::: Provided material
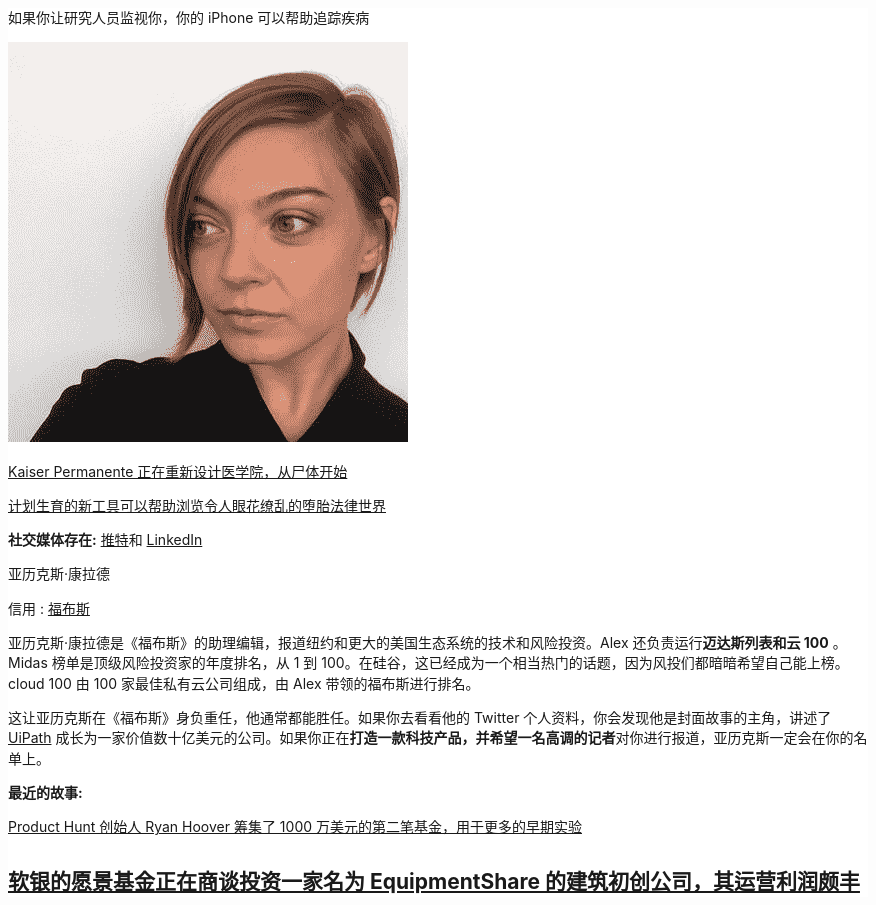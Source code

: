 如果你让研究人员监视你，你的 iPhone 可以帮助追踪疾病

![Ruth Reader Fast Company NYC](img/31bd8db5b4b2da706d036a2d37a00253.png)

[Kaiser Permanente 正在重新设计医学院，从尸体开始](http://web.archive.org/web/20220925204520/https://www.fastcompany.com/90434211/kaiser-permanente-is-reinventing-medical-school-digital-cadavers-and-all)

[计划生育的新工具可以帮助浏览令人眼花缭乱的堕胎法律世界](http://web.archive.org/web/20220925204520/https://www.fastcompany.com/90429170/planned-parenthoods-new-tool-can-help-navigate-the-dizzying-world-of-abortion-laws)

**社交媒体存在:** [推特](http://web.archive.org/web/20220925204520/https://twitter.com/RuthReader)和 [LinkedIn](http://web.archive.org/web/20220925204520/https://www.linkedin.com/in/ruthreader/)

亚历克斯·康拉德

信用 : [福布斯](http://web.archive.org/web/20220925204520/https://www.forbes.com/sites/alexkonrad/#4ca403c83c5f)

亚历克斯·康拉德是《福布斯》的助理编辑，报道纽约和更大的美国生态系统的技术和风险投资。Alex 还负责运行**迈达斯列表和云 100** 。Midas 榜单是顶级风险投资家的年度排名，从 1 到 100。在硅谷，这已经成为一个相当热门的话题，因为风投们都暗暗希望自己能上榜。cloud 100 由 100 家最佳私有云公司组成，由 Alex 带领的福布斯进行排名。

这让亚历克斯在《福布斯》身负重任，他通常都能胜任。如果你去看看他的 Twitter 个人资料，你会发现他是封面故事的主角，讲述了 [UiPath](http://web.archive.org/web/20220925204520/http://www.uipath.com/) 成长为一家价值数十亿美元的公司。如果你正在**打造一款科技产品，并希望一名高调的记者**对你进行报道，亚历克斯一定会在你的名单上。

**最近的故事:**

[Product Hunt 创始人 Ryan Hoover 筹集了 1000 万美元的第二笔基金，用于更多的早期实验](http://web.archive.org/web/20220925204520/https://www.forbes.com/sites/alexkonrad/2019/11/25/product-hunt-founder-ryan-hoover-raises-10-million-second-fund/)

## [软银的愿景基金正在商谈投资一家名为 EquipmentShare 的建筑初创公司，其运营利润颇丰](http://web.archive.org/web/20220925204520/https://www.forbes.com/sites/alexkonrad/2019/11/18/softbank-looks-to-invest-equipmentshare-unicorn/)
::::::
Transcribe exactly, please, the lines from the one with "Fast Company NYC](img/31bd8db5b4b2da706d036a2d37a00253.png)" to the last line of the entries above, ends included.

● **Written answer**:
![Ruth Reader Fast Company NYC](img/31bd8db5b4b2da706d036a2d37a00253.png)

[Kaiser Permanente 正在重新设计医学院，从尸体开始](http://web.archive.org/web/20220925204520/https://www.fastcompany.com/90434211/kaiser-permanente-is-reinventing-medical-school-digital-cadavers-and-all)

[计划生育的新工具可以帮助浏览令人眼花缭乱的堕胎法律世界](http://web.archive.org/web/20220925204520/https://www.fastcompany.com/90429170/planned-parenthoods-new-tool-can-help-navigate-the-dizzying-world-of-abortion-laws)

**社交媒体存在:** [推特](http://web.archive.org/web/20220925204520/https://twitter.com/RuthReader)和 [LinkedIn](http://web.archive.org/web/20220925204520/https://www.linkedin.com/in/ruthreader/)

亚历克斯·康拉德

信用 : [福布斯](http://web.archive.org/web/20220925204520/https://www.forbes.com/sites/alexkonrad/#4ca403c83c5f)

亚历克斯·康拉德是《福布斯》的助理编辑，报道纽约和更大的美国生态系统的技术和风险投资。Alex 还负责运行**迈达斯列表和云 100** 。Midas 榜单是顶级风险投资家的年度排名，从 1 到 100。在硅谷，这已经成为一个相当热门的话题，因为风投们都暗暗希望自己能上榜。cloud 100 由 100 家最佳私有云公司组成，由 Alex 带领的福布斯进行排名。

这让亚历克斯在《福布斯》身负重任，他通常都能胜任。如果你去看看他的 Twitter 个人资料，你会发现他是封面故事的主角，讲述了 [UiPath](http://web.archive.org/web/20220925204520/http://www.uipath.com/) 成长为一家价值数十亿美元的公司。如果你正在**打造一款科技产品，并希望一名高调的记者**对你进行报道，亚历克斯一定会在你的名单上。

**最近的故事:**

[Product Hunt 创始人 Ryan Hoover 筹集了 1000 万美元的第二笔基金，用于更多的早期实验](http://web.archive.org/web/20220925204520/https://www.forbes.com/sites/alexkonrad/2019/11/25/product-hunt-founder-ryan-hoover-raises-10-million-second-fund/)

## [软银的愿景基金正在商谈投资一家名为 EquipmentShare 的建筑初创公司，其运营利润颇丰](http://web.archive.org/web/20220925204520/https://www.forbes.com/sites/alexkonrad/2019/11/18/softbank-looks-to-invest-equipmentshare-unicorn/)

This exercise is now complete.